Tão absorto e desorientado estava que nem percebeu a água do chuveiro ser interrompida. Tomou um susto quando a porta do banheiro foi aberta e no umbral surgiu algo jamais imaginado por ele: Deixando escorregar a toalha de banho, sem a maquiagem que a tornava tão linda, ali estava um ridículo arremedo de Julia, a Roberts...

Nua, afetada, como todos os atributos físicos de um José, a caricata personagem postou-se de braços abertos e suspensos, as munhecas quebradas, joelho direito para frente, inclinou a cabeça, revirou os olhos e bradou: “-A... rra... sei, meu gato! Sou uma quase perfeita mulher!”

Surpreso, Geraldo vendo as protuberâncias masculinas do parceiro, arregalou os olhos e levantou-se da cama, de chofre, desviando-se daqueles braços que queriam abraçá-lo. Sem saber o que fazer.
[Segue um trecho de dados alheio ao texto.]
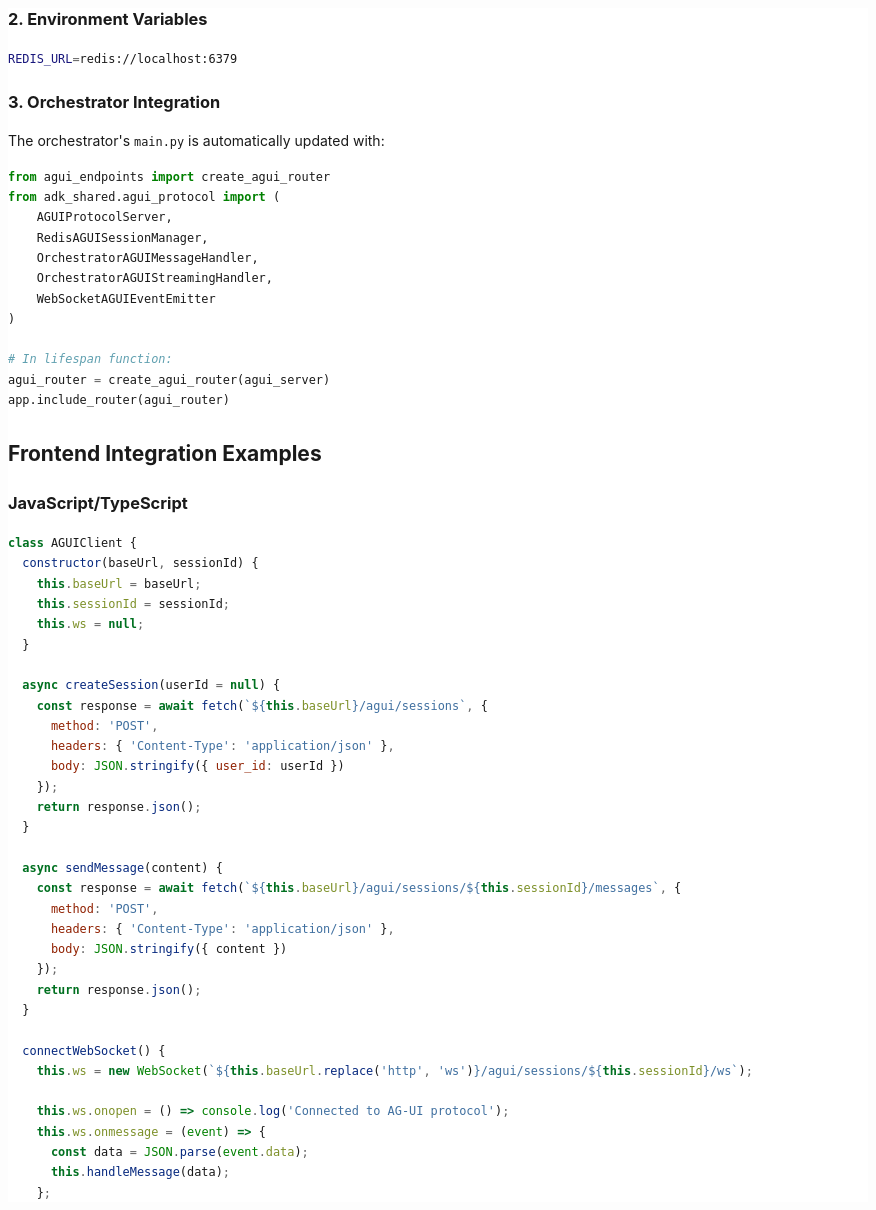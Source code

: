 ### 2. Environment Variables

```bash
REDIS_URL=redis://localhost:6379
```

### 3. Orchestrator Integration

The orchestrator's `main.py` is automatically updated with:

```python
from agui_endpoints import create_agui_router
from adk_shared.agui_protocol import (
    AGUIProtocolServer,
    RedisAGUISessionManager,
    OrchestratorAGUIMessageHandler,
    OrchestratorAGUIStreamingHandler,
    WebSocketAGUIEventEmitter
)

# In lifespan function:
agui_router = create_agui_router(agui_server)
app.include_router(agui_router)
```

## Frontend Integration Examples

### JavaScript/TypeScript

```javascript
class AGUIClient {
  constructor(baseUrl, sessionId) {
    this.baseUrl = baseUrl;
    this.sessionId = sessionId;
    this.ws = null;
  }

  async createSession(userId = null) {
    const response = await fetch(`${this.baseUrl}/agui/sessions`, {
      method: 'POST',
      headers: { 'Content-Type': 'application/json' },
      body: JSON.stringify({ user_id: userId })
    });
    return response.json();
  }

  async sendMessage(content) {
    const response = await fetch(`${this.baseUrl}/agui/sessions/${this.sessionId}/messages`, {
      method: 'POST',
      headers: { 'Content-Type': 'application/json' },
      body: JSON.stringify({ content })
    });
    return response.json();
  }

  connectWebSocket() {
    this.ws = new WebSocket(`${this.baseUrl.replace('http', 'ws')}/agui/sessions/${this.sessionId}/ws`);
    
    this.ws.onopen = () => console.log('Connected to AG-UI protocol');
    this.ws.onmessage = (event) => {
      const data = JSON.parse(event.data);
      this.handleMessage(data);
    };
```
Entrou correndo no banheiro, colocou o copo na pia, trancando a porta por dentro. Levantou a tampa do vaso, ajoelhou-se e, para não sujar o chão, enfiou a cabeça na cloaca, vomitando... Depois, abriu a torneira, tossindo e cuspindo. Colocou água na boca, fez bocejo para limpá-la, ao tempo em que lavava a face. Olhou no espelho e viu, com tristeza, uma cara amassada, confusa. Tentou acalmar-se, bebeu um gole grande do uísque. Sentou no vaso sanitário, levou as duas mãos à testa, a mente a mil, o coração disparado, atarantado.
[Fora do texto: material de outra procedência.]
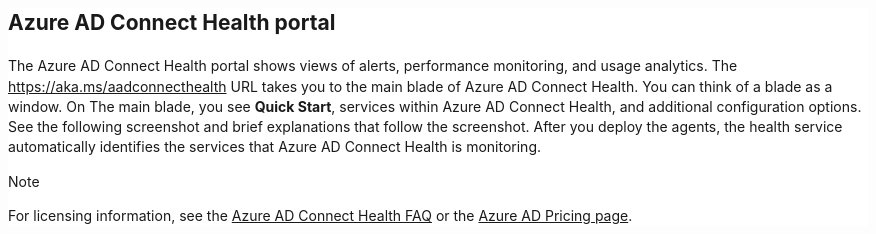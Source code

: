 ## Azure AD Connect Health portal
The Azure AD Connect Health portal shows views of alerts, performance monitoring, and usage analytics. The  https://aka.ms/aadconnecthealth URL takes you to the main blade of Azure AD Connect Health. You can think of a blade as a window. On The main blade, you see **Quick Start**, services within Azure AD Connect Health, and additional configuration options. See the following screenshot and brief explanations that follow the screenshot. After you deploy the agents, the health service automatically identifies the services that Azure AD Connect Health is monitoring.

> [!NOTE]
> For licensing information, see the [Azure AD Connect Health FAQ](active-directory-aadconnect-health-faq.md) or the [Azure AD Pricing page](https://aka.ms/aadpricing).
Alguns instantes depois, mais calmo, com as emoções sob controle, respirou fundo. Convicto da decisão que tomara, saiu do banheiro.

Julia estava deitada na cama redonda, olhando para o teto espelhado enquanto, lasciva, acariciava o próprio corpo. Geraldo apagou a luz e vencido, libertando-se do turbilhão contraditório de sentimentos contraditórios, arrancou apressada e nervosamente a roupa.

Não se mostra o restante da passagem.